> **WHAT IS BEING ASKED**
Spot each line in the records below where the word "github" occurs, then copy it.

> **GIVEN RECORDS**
⟨
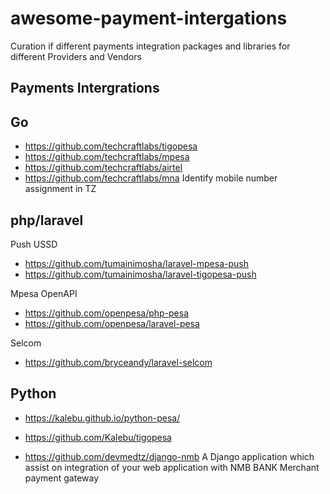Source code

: # awesome-payment-intergations

Curation if different payments integration packages and libraries for different Providers and Vendors

## Payments Intergrations

## Go

- https://github.com/techcraftlabs/tigopesa
- https://github.com/techcraftlabs/mpesa
- https://github.com/techcraftlabs/airtel
- https://github.com/techcraftlabs/mna  Identify mobile number assignment in TZ

## php/laravel

Push USSD
- https://github.com/tumainimosha/laravel-mpesa-push
- https://github.com/tumainimosha/laravel-tigopesa-push


Mpesa OpenAPI
- https://github.com/openpesa/php-pesa
- https://github.com/openpesa/laravel-pesa

Selcom
- https://github.com/bryceandy/laravel-selcom


## Python
- https://kalebu.github.io/python-pesa/
- https://github.com/Kalebu/tigopesa

- https://github.com/devmedtz/django-nmb A Django application which assist on integration of your web application with NMB BANK Merchant payment gateway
⟩
> **ANSWER SECTION**
- https://github.com/techcraftlabs/tigopesa
- https://github.com/techcraftlabs/mpesa
- https://github.com/techcraftlabs/airtel
- https://github.com/techcraftlabs/mna  Identify mobile number assignment in TZ
- https://github.com/tumainimosha/laravel-mpesa-push
- https://github.com/tumainimosha/laravel-tigopesa-push
- https://github.com/openpesa/php-pesa
- https://github.com/openpesa/laravel-pesa
- https://github.com/bryceandy/laravel-selcom
- https://kalebu.github.io/python-pesa/
- https://github.com/Kalebu/tigopesa
- https://github.com/devmedtz/django-nmb A Django application which assist on integration of your web application with NMB BANK Merchant payment gateway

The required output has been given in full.